Thursday, January 23, 2014

Lifting the Veil of Disillusionment;A Reflection on Marriage: C.C.

" If it had been left to the world to choose a husband for Mary, it would undoubtedly have chosen a rich and talented man. It would not have thought of choosing a virtuous man, a man who from childhood had lived reverently before God. That is not the way the world thinks. Self-interest and purely human considerations are the motivating forces behind most marriages. The possessions which chance bestows, rather than the blessings of grace, lead to the contracting of marriages. The result is the many marriages between ill-suited partners, each of whom is the other's torment.
God permits this to happen as an earthly punishment for those who do not consult Him on so important a matter, a matter that can have a deadly outcome if not guided by Him.
He permits it as a punishment for the youthful carelessness that makes men frail to match the protestation of virtue with its practice. The choice by Mary's parents, or rather by God, fell upon Joseph, a just man , in fact the most virtuous man then living on earth and the one most worthy to be the holy Virgin's husband.
No marriage ever turned out more happily;never were two hearts more delighted at their union. What trials could ever disturb their peace of soul! Mary and Joseph were in the state of life God wanted for them.
Many are dissatisfied with their state. They suffer a great deal from it and often make others suffer as well. And the reason is that they are in a state God did not want for them." (Alexander DeRouville)
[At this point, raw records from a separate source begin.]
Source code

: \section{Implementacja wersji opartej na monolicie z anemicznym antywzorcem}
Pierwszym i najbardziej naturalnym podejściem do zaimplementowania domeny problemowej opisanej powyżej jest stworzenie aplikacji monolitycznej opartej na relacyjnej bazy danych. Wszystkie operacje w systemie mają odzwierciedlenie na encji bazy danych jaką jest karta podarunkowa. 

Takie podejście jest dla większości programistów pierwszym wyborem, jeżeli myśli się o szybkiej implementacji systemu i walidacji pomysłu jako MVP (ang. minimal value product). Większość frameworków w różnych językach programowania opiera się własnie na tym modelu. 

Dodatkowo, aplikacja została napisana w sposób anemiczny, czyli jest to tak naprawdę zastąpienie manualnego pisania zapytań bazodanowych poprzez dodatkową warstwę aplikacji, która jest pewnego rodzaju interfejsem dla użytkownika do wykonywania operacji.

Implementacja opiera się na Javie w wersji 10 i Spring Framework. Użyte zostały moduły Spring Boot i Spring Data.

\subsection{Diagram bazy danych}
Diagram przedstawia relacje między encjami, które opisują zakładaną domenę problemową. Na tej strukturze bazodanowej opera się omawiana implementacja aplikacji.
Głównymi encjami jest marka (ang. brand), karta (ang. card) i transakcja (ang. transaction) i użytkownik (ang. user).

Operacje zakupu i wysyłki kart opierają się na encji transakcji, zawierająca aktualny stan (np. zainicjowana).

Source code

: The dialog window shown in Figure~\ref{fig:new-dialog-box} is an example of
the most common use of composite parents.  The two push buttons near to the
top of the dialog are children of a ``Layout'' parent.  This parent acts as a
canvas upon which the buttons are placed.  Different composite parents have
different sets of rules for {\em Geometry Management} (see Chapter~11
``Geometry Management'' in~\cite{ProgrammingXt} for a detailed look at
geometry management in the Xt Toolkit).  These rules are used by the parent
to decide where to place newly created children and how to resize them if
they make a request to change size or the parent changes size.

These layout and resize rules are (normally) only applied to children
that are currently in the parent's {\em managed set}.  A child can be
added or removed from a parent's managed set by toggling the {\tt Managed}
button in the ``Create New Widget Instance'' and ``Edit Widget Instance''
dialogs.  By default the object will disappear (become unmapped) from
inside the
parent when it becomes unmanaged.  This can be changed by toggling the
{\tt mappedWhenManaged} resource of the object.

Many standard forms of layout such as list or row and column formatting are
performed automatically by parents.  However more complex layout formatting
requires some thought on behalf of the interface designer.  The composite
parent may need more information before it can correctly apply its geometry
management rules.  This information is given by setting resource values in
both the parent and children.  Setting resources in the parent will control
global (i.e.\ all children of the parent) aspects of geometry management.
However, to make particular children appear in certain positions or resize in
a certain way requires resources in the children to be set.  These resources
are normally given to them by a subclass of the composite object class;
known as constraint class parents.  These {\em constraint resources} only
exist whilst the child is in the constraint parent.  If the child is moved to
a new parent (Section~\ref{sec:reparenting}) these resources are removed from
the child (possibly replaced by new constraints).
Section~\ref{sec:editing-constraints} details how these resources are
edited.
  I have had some time to reflect upon the Sacrament of marriage. I have taken into prayer the importance of understanding the role of marriage in our world and in the eyes of our faith. The more that I encounter women in troubled marriages and witness the toil of my own divorced parents, I am awakened to the reality of how many may enter into marriage without consulting God. 
       It is in understanding the reality of a distanced relationship with the Lord that one can gain clarity in recognizing that the tribulation encountered by those without this essential 'ingredient',and Person fail to persevere and endure in 'good times and in bad, in sickness and in health'. 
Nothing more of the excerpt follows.